Takwil adalah hakikat ( substansi ) yang kepadanya pembicaraan dikembalikan. Maka, takwil dari apa yang diberitakan Alloh tentang dzat dan sifat-sifatNya adalah hakikat dzat-Nyaitu sendiri yang kudus dan hakikat sifat-sifatNya. Takwil yang tercela adalah takwil dengan pengertian pertama memalingkan lafadz dari makna rajih kepada makna marjuh karena ada dalil yang menyertainya. Takwil semacam ini banyak dipergunakan oleh sebagian besar ulama mutaakhirin, dengan tujuan untuk lebih memahasucikan Alloh swt, dari keserupaan-Nya dengan mahluk seperti yang mereka sangka. Dugaan ini sungguh bathil karena dapat menjatuhkan mereka kedalam kekhawatiran yang sama dengan apa yang mereka takuti atau bahkan lebih dari itu.


BAB III

KESIMPULAN


Hikmah diturunkannya ayat-ayat mutasyabih. Para ulama menyebutkan beberapa hikmah dari adanya ayat-ayat mutasyabih, diantaranya:

1.Mengharuskan upaya lebih banyak untuk mengungkap maksudnya sehingga dengan demikian menambah pahalanya.

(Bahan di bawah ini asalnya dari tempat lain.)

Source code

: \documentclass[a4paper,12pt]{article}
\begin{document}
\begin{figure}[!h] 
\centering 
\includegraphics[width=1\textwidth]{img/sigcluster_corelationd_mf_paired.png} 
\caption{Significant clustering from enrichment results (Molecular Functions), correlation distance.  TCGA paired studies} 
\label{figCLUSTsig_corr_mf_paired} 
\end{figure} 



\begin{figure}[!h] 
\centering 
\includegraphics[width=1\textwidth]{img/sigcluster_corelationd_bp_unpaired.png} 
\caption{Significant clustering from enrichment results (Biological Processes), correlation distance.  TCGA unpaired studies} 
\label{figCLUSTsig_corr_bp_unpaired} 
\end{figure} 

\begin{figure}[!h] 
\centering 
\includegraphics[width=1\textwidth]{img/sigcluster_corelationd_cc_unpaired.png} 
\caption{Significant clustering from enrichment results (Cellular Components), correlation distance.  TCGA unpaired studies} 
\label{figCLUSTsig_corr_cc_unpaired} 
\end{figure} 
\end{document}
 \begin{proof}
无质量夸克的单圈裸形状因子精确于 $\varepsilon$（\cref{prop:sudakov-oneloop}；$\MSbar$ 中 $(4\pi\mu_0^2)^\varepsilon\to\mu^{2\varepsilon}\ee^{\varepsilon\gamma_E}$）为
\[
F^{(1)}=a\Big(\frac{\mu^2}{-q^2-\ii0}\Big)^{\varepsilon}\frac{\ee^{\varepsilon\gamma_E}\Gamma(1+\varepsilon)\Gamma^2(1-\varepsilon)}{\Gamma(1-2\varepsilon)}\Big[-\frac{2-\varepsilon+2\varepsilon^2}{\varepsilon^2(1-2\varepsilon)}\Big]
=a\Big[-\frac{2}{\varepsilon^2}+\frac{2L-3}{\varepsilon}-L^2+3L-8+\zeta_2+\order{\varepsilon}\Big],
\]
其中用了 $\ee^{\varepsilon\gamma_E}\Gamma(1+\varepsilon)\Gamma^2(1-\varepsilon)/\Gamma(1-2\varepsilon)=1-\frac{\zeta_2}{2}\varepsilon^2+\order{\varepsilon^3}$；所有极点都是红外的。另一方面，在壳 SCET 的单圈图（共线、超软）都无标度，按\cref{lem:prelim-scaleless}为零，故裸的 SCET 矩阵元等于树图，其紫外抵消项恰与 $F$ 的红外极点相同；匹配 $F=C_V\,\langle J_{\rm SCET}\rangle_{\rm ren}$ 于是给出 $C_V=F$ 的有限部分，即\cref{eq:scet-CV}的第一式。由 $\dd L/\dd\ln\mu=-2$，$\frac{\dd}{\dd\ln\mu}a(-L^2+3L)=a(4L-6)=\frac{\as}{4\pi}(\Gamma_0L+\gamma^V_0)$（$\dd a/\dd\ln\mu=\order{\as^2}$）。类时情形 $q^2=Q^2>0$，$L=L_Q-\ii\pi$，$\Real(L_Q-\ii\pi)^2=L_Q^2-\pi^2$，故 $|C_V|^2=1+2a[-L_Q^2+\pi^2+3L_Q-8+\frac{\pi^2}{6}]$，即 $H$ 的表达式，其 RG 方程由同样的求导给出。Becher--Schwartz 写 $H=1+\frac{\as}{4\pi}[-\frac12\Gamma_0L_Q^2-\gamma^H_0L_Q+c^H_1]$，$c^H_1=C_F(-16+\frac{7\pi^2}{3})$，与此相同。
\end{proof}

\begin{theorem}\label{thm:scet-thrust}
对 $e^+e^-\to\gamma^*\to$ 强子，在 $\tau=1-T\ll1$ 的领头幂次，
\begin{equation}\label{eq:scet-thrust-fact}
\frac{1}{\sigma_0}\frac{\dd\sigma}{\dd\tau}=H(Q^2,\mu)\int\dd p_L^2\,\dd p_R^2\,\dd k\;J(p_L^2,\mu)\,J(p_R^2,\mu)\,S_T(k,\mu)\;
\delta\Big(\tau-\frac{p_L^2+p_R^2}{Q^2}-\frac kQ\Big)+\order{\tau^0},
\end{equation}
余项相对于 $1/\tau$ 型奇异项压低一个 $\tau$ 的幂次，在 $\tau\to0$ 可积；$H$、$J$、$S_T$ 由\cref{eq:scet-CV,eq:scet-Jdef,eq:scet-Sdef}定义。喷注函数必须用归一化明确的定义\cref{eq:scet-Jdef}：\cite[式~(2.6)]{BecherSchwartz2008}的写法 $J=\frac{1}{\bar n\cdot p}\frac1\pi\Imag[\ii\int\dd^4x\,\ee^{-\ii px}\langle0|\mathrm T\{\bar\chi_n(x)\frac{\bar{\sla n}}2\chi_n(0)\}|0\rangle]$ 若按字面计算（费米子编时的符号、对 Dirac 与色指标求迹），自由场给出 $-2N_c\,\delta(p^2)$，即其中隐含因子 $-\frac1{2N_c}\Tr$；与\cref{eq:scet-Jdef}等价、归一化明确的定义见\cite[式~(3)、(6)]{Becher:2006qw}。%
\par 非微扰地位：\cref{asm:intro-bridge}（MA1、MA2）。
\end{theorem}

2.Seandainya Al-Quran seluruhnya muhkam niscaya hanya ada satu madzab, sebab kejelasannya itu akan membatalkan yang lain, selanjutnya hal ini akan mengakibatkan para penganut madzab itu akan mendapatkan dalil yang menguatkan pendapatnya. Dengan demikian maka semua penganut mahzab memperhatikan dan memikirkannya. Jika mereka terus menggalinya maka akhirnya ayat-ayat yang muhkam menjadi penafsir bagi ayat-ayat mutasyabih.

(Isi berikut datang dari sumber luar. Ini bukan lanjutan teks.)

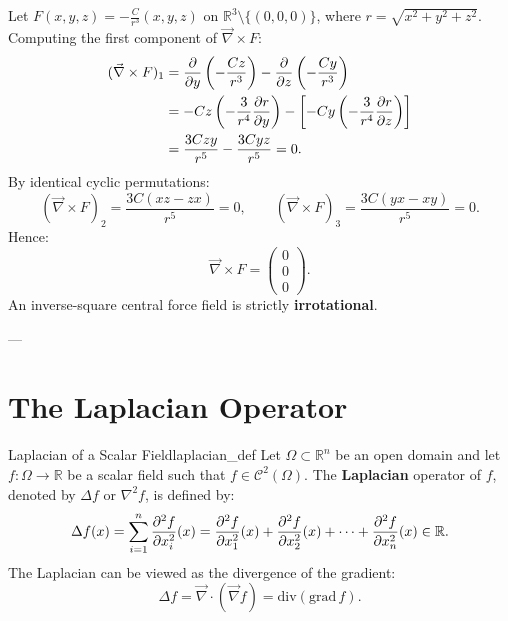 \begin{exemple}
Let $F(x, y, z) = -\frac{C}{r^3}(x, y, z)$ on $\mathbb{R}^3 \setminus \{(0,0,0)\}$, where $r = \sqrt{x^2+y^2+z^2}$. Computing the first component of $\vec{\nabla} \times F$:
\begin{align}
    (\vec{\nabla} \times F)_1 &= \pdv{}{y}\left(-\frac{C z}{r^3}\right) - \pdv{}{z}\left(-\frac{C y}{r^3}\right) \nonumber \\
    &= -C z \left(-\frac{3}{r^4} \pdv{r}{y}\right) - \left[ -C y \left(-\frac{3}{r^4} \pdv{r}{z}\right) \right] \nonumber \\
    &= \frac{3C z y}{r^5} - \frac{3C y z}{r^5} = 0.
\end{align}
By identical cyclic permutations:
\begin{equation}
    (\vec{\nabla} \times F)_2 = \frac{3C(x z - z x)}{r^5} = 0, \qquad (\vec{\nabla} \times F)_3 = \frac{3C(y x - x y)}{r^5} = 0.
\end{equation}
Hence:
\begin{equation}
    \vec{\nabla} \times F = \begin{pmatrix} 0 \\ 0 \\ 0 \end{pmatrix}.
\end{equation}
An inverse-square central force field is strictly \textbf{irrotational}.
\end{exemple}

---

\section{The Laplacian Operator}

\begin{definition}{Laplacian of a Scalar Field}{laplacian_def}
Let $\Omega \subset \mathbb{R}^n$ be an open domain and let $f : \Omega \to \mathbb{R}$ be a scalar field such that $f \in \mathcal{C}^2(\Omega)$. The \textbf{Laplacian} operator of $f$, denoted by $\Delta f$ or $\nabla^2 f$, is defined by:
\begin{equation}
    \Delta f(x) = \sum_{i=1}^n \pdv[2]{f}{x_i}(x) = \pdv[2]{f}{x_1}(x) + \pdv[2]{f}{x_2}(x) + \dots + \pdv[2]{f}{x_n}(x) \in \mathbb{R}.
\end{equation}
The Laplacian can be viewed as the divergence of the gradient:
\begin{equation}
    \Delta f = \vec{\nabla} \cdot (\vec{\nabla} f) = \mathrm{div}(\mathrm{grad}\,f).
\end{equation}
\end{definition}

3.Apabila Al-Quran ayat-ayat mutasyabih, maka untuk memahaminya diperlukan cara penafsiran dan tarjih antara satu dan lainnya. Selanjutnya hal ini memerlukan berbagai ilmu , seperti ilmu bahasa, gramatika, ma’ani, bayani, ushul fiqih dan lain sebagainya. Seandainya tidak demikian niscaya tidak akan muncul ilmu-ilmu tersebut.

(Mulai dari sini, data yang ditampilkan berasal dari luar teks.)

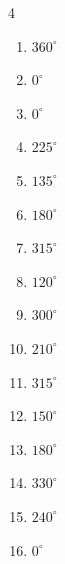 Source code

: \begin{multicols}{4}
\begin{enumerate}
  \item $\displaystyle 360^{\circ}$
        \phantom{$\displaystyle =2\pi$}

  \item $\displaystyle 0^{\circ}$
        \phantom{$\displaystyle =0$}

  \item $\displaystyle 0^{\circ}$
        \phantom{$\displaystyle =0$}

  \item $\displaystyle 225^{\circ}$

  \item $\displaystyle 135^{\circ}$

  \item $\displaystyle 180^{\circ}$
        \phantom{$\displaystyle =\pi$}

  \item $\displaystyle 315^{\circ}$

  \item $\displaystyle 120^{\circ}$

  \item $\displaystyle 300^{\circ}$

  \item $\displaystyle 210^{\circ}$

  \item $\displaystyle 315^{\circ}$

  \item $\displaystyle 150^{\circ}$

  \item $\displaystyle 180^{\circ}$
        \phantom{$\displaystyle =\pi$}

\columnbreak %

  \item $\displaystyle 330^{\circ}$

  \item $\displaystyle 240^{\circ}$

  \item $\displaystyle 0^{\circ}$
        \phantom{$\displaystyle =0$}


\end{enumerate}
\end{multicols}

4.Al-Quran berisi dakwah kepada orang-orang tertentu dan orang-orang umum.Orang-orang awam biasanya tidak menyukai hal-hal yang bersifat abstrak. Karena itu jika mereka mendengar tentang sesuatu yang ada tapi tidak berwujud fisik dan berbentuk, maka ia akan menyangka bahwa hal itu tidak benar, kemudian ia terjerumus kepada ta’thil (peniadaan sifat Alloh ).Oleh sebab itu sebaiknya mereka diajak bicara dengan bahasa yang menunjukan kepada orng yang sesuai dengan imajinasi dan khayalnya dan dipadukan dengan kebenaran yang bersifat empirik.




BAB IV
DAFTAR PUSTAKA

Al-khaffan, manna’khalil. 2004. Mabahis fi ulumil Qur’an. Bogor: Pustaka Litera.

Deffer, Ahmad von. 1998. Ilmu Al-Qur’an, Pengenalan Dasar. Jakarta : Rajawali Press

Siregar, maragustam. 2004. Materi Pokok Ulumul Qur’an.